PROBLEM TO WORK ON:
Locate all lines in the data below that hold "UserName" and show them.

::: RECORDS SUPPLIED :::

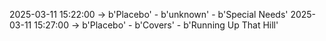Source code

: 2025-03-11 15:22:00 -> b'Placebo' - b'unknown' - b'Special Needs'
2025-03-11 15:27:00 -> b'Placebo' - b'Covers' - b'Running Up That Hill'
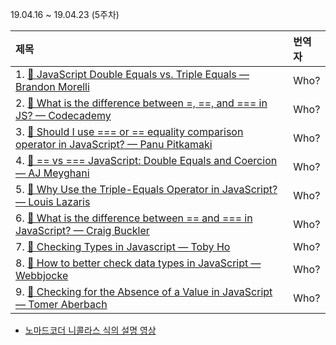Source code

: 19.04.16 ~ 19.04.23 (5주차)

| 제목                                                                                                                                        | 번역자   |
| :------------------------------------------------------------------------------------------------------------------------------------------ | :------- |
| 1. [📜 JavaScript Double Equals vs. Triple Equals — Brandon Morelli](https://codeburst.io/javascript-double-equals-vs-triple-equals-61d4ce5a121a)            | Who?   |
| 2. [📜 What is the difference between =, ==, and === in JS? — Codecademy](https://www.codecademy.com/en/forum_questions/558ea4f5e39efed371000508)       | Who?     |
| 3. [📜 Should I use === or == equality comparison operator in JavaScript? — Panu Pitkamaki](https://bytearcher.com/articles/equality-comparison-operator-javascript/)                    | Who?   |
| 4. [📜 == vs === JavaScript: Double Equals and Coercion — AJ Meyghani](https://www.codementor.io/javascript/tutorial/double-equals-and-coercion-in-javascript) | Who? |
| 5. [📜 Why Use the Triple-Equals Operator in JavaScript? — Louis Lazaris](https://www.impressivewebs.com/why-use-triple-equals-javascipt/)      | Who?     |
| 6. [📜 What is the difference between == and === in JavaScript? — Craig Buckler](https://www.oreilly.com/learning/what-is-the-difference-between-and-in-javascript)   | Who?     |
| 7. [📜 Checking Types in Javascript — Toby Ho](http://tobyho.com/2011/01/28/checking-types-in-javascript/)                   | Who?   |
| 8. [📜 How to better check data types in JavaScript — Webbjocke](https://webbjocke.com/javascript-check-data-types/) | Who? |
| 9. [📜 Checking for the Absence of a Value in JavaScript — Tomer Aberbach](https://tomeraberba.ch/html/post/checking-for-the-absence-of-a-value-in-javascript.html) | Who? |

- [노마드코더 니콜라스 식의 설명 영상](https://www.youtube.com/watch?v=QkFkFqg-J04)
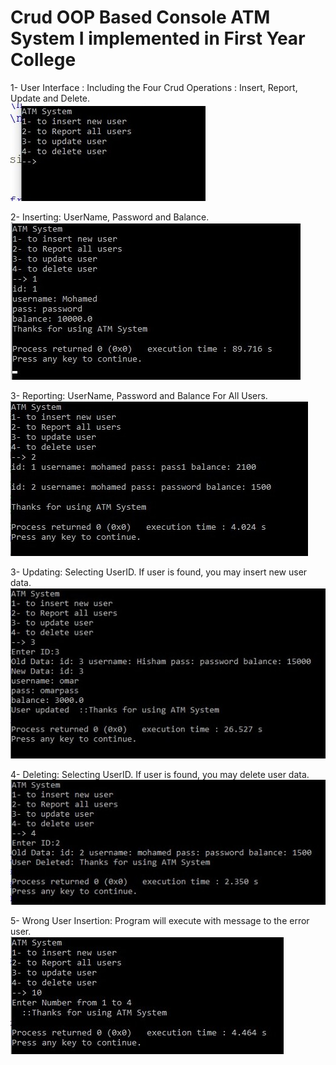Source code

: # Crud OOP Based Console ATM System I implemented in First Year College

1- User Interface :
Including the Four Crud Operations : Insert, Report, Update and Delete. <br/>
![User Interface](demonstrationPhotos/userInterface.jpg) <br/>

2- Inserting:
UserName, Password and Balance. <br/>
![](demonstrationPhotos/insertion1.jpg) <br/>

3- Reporting:
UserName, Password and Balance For All Users. <br/>
![](demonstrationPhotos/insertion2.jpg) <br/>

3- Updating:
Selecting UserID.
If user is found, you may insert new user data. <br/>
![](demonstrationPhotos/insertion3.jpg) <br/>

4- Deleting:
Selecting UserID.
If user is found, you may delete user data. <br/>
![](demonstrationPhotos/insertion4.jpg) <br/>

5- Wrong User Insertion:
Program will execute with message to the error user. <br/>
![](demonstrationPhotos/wrongInsertion.jpg)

:::

ANSWER SPACE:
UserName, Password and Balance. <br/>
UserName, Password and Balance For All Users. <br/>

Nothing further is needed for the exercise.